Recalling the Oklahoma City bombing, a security analyst says, “We’re long overdue for a much greater attack from the far right,” (AP Photo/Rick Bowmer, File)

This week’s fatal shooting of three American-born Muslim college students by a middle-aged white man near the University of North Carolina has not been ruled a hate crime. Police say their preliminary investigation indicates that a dispute over a parking space sparked the violence, but the deaths were condemned by civil liberties groups and created allegations of anti-Muslim bias on Twitter.

“We certainly hope that the three victims in Chapel Hill were not the victims of Islamic-phobic violence, but it certainly seems possible,” Potok said. “And if not them, then I think sadly we can look forward to more of that violence.”

Asked if “ISIS a true indication of what Islam looks like when it controls a society,” about half of 1,000 U.S. Protestant pastors agreed, according to poll results released this week by LifeWay Research.

Those kinds of numbers are troubling to Potok, who worries that recent world events could motivate some extremists to act.

“Muslims in this country are clearly under fire, and it is very likely to get worse before it gets better,” he said.

Following the 1995 Oklahoma City bombing, the Department of Justice formed a task force dedicated to domestic terrorism. That committee disbanded not long after 9/11, but Holder announced last summer that the group was being revived.

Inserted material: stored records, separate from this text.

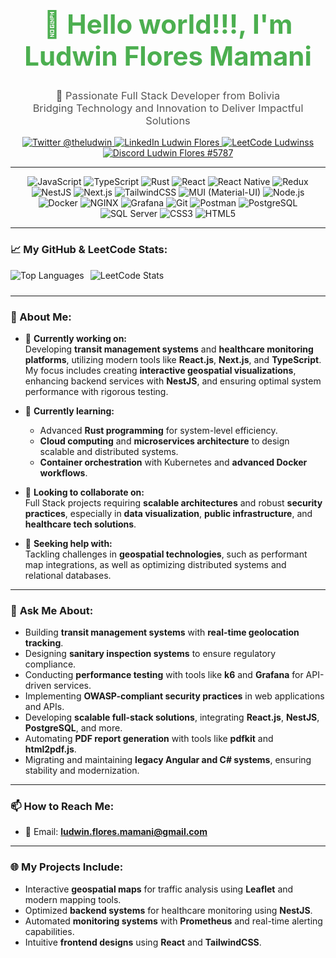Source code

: <h1 align="center" style="font-size: 3em; font-weight: bold; color: #4CAF50;">
  👋 Hello world!!!, I'm Ludwin Flores Mamani
</h1>
<h3 align="center" style="color: #555; font-weight: 400;">
  🚀 Passionate Full Stack Developer from Bolivia  
  <br> Bridging Technology and Innovation to Deliver Impactful Solutions
</h3>

<p align="center">
  <a href="https://twitter.com/theludwin" target="_blank">
    <img src="https://img.shields.io/badge/Twitter-@theludwin-1DA1F2?style=for-the-badge&logo=twitter&logoColor=white" alt="Twitter @theludwin" />
  </a>
  <a href="https://www.linkedin.com/in/ludwin-flores" target="_blank">
    <img src="https://img.shields.io/badge/LinkedIn-Ludwin%20Flores-0077B5?style=for-the-badge&logo=linkedin&logoColor=white" alt="LinkedIn Ludwin Flores" />
  </a>
  <a href="https://www.leetcode.com/ludwinss" target="_blank">
    <img src="https://img.shields.io/badge/LeetCode-Ludwinss-F89F1B?style=for-the-badge&logo=leetcode&logoColor=white" alt="LeetCode Ludwinss" />
  </a>
  <a href="https://discordapp.com/users/578789955405479936" target="_blank">
    <img src="https://img.shields.io/badge/Discord-Ludwin%20Flores%20%235787-5865F2?style=for-the-badge&logo=discord&logoColor=white" alt="Discord Ludwin Flores #5787" />
  </a>
</p>

---

<p align="center">
  <img src="https://img.shields.io/badge/JavaScript-F7DF1E?style=for-the-badge&logo=javascript&logoColor=black" alt="JavaScript" />
  <img src="https://img.shields.io/badge/TypeScript-007ACC?style=for-the-badge&logo=typescript&logoColor=white" alt="TypeScript" />
  <img src="https://img.shields.io/badge/Rust-000000?style=for-the-badge&logo=rust&logoColor=white" alt="Rust" />
  <img src="https://img.shields.io/badge/React-61DAFB?style=for-the-badge&logo=react&logoColor=black" alt="React" />
  <img src="https://img.shields.io/badge/React%20Native-61DAFB?style=for-the-badge&logo=react&logoColor=black" alt="React Native" />
  <img src="https://img.shields.io/badge/Redux-764ABC?style=for-the-badge&logo=redux&logoColor=white" alt="Redux" />
  <img src="https://img.shields.io/badge/NestJS-E0234E?style=for-the-badge&logo=nestjs&logoColor=white" alt="NestJS" />
  <img src="https://img.shields.io/badge/Next.js-000000?style=for-the-badge&logo=next.js&logoColor=white" alt="Next.js" />
  <img src="https://img.shields.io/badge/TailwindCSS-38B2AC?style=for-the-badge&logo=tailwind-css&logoColor=white" alt="TailwindCSS" />
  <img src="https://img.shields.io/badge/MUI-007FFF?style=for-the-badge&logo=mui&logoColor=white" alt="MUI (Material-UI)" />
  <img src="https://img.shields.io/badge/Node.js-339933?style=for-the-badge&logo=node.js&logoColor=white" alt="Node.js" />
  <img src="https://img.shields.io/badge/Docker-2496ED?style=for-the-badge&logo=docker&logoColor=white" alt="Docker" />
  <img src="https://img.shields.io/badge/NGINX-009639?style=for-the-badge&logo=nginx&logoColor=white" alt="NGINX" />
  <img src="https://img.shields.io/badge/Grafana-F46800?style=for-the-badge&logo=grafana&logoColor=white" alt="Grafana" />
  <img src="https://img.shields.io/badge/Git-F05032?style=for-the-badge&logo=git&logoColor=white" alt="Git" />
  <img src="https://img.shields.io/badge/Postman-FF6C37?style=for-the-badge&logo=postman&logoColor=white" alt="Postman" />
  <img src="https://img.shields.io/badge/PostgreSQL-336791?style=for-the-badge&logo=postgresql&logoColor=white" alt="PostgreSQL" />
  <img src="https://img.shields.io/badge/SQL%20Server-CC2927?style=for-the-badge&logo=microsoft-sql-server&logoColor=white" alt="SQL Server" />
  <img src="https://img.shields.io/badge/CSS3-1572B6?style=for-the-badge&logo=css3&logoColor=white" alt="CSS3" />
  <img src="https://img.shields.io/badge/HTML5-E34F26?style=for-the-badge&logo=html5&logoColor=white" alt="HTML5" />
</p>

---

### 📈 **My GitHub & LeetCode Stats:**
<div style="display:flex; flex-direction:row;gap:10px;">
  <img src="https://github-readme-stats.vercel.app/api/top-langs?username=ludwinss&show_icons=true&locale=en&layout=compact&theme=radical" alt="Top Languages" style="margin-bottom: 10px; " />
  <img src="https://leetcard.jacoblin.cool/ludwinss?theme=dark&font=Abel&ext=heatmap" alt="LeetCode Stats" />
</div>


---

### 🌟 About Me:
- 🔭 **Currently working on:**  
  Developing **transit management systems** and **healthcare monitoring platforms**, utilizing modern tools like **React.js**, **Next.js**, and **TypeScript**. My focus includes creating **interactive geospatial visualizations**, enhancing backend services with **NestJS**, and ensuring optimal system performance with rigorous testing.

- 🌱 **Currently learning:**  
  - Advanced **Rust programming** for system-level efficiency.  
  - **Cloud computing** and **microservices architecture** to design scalable and distributed systems.  
  - **Container orchestration** with Kubernetes and **advanced Docker workflows**.  

- 👯 **Looking to collaborate on:**  
  Full Stack projects requiring **scalable architectures** and robust **security practices**, especially in **data visualization**, **public infrastructure**, and **healthcare tech solutions**.

- 🤝 **Seeking help with:**  
  Tackling challenges in **geospatial technologies**, such as performant map integrations, as well as optimizing distributed systems and relational databases.

---

### 💬 **Ask Me About:**
- Building **transit management systems** with **real-time geolocation tracking**.  
- Designing **sanitary inspection systems** to ensure regulatory compliance.  
- Conducting **performance testing** with tools like **k6** and **Grafana** for API-driven services.  
- Implementing **OWASP-compliant security practices** in web applications and APIs.  
- Developing **scalable full-stack solutions**, integrating **React.js**, **NestJS**, **PostgreSQL**, and more.  
- Automating **PDF report generation** with tools like **pdfkit** and **html2pdf.js**.  
- Migrating and maintaining **legacy Angular and C# systems**, ensuring stability and modernization.

---

### 📫 **How to Reach Me:**
- 📧 Email: **ludwin.flores.mamani@gmail.com**

---

### 🌐 **My Projects Include:**
- Interactive **geospatial maps** for traffic analysis using **Leaflet** and modern mapping tools.  
- Optimized **backend systems** for healthcare monitoring using **NestJS**.  
- Automated **monitoring systems** with **Prometheus** and real-time alerting capabilities.  
- Intuitive **frontend designs** using **React** and **TailwindCSS**.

“It had held no meetings, however, as of press time,” the SPLC writes in its report.

Before the Oklahoma City bombing, only four people were reportedly aware it was being planned. Daryl Johnson, the former security analyst who led the 2009 DHS study, warns that the trend in "lone wolf" extremism is ominous.

“We’re long overdue for a much greater attack from the far right,” Johnson told the SPLC.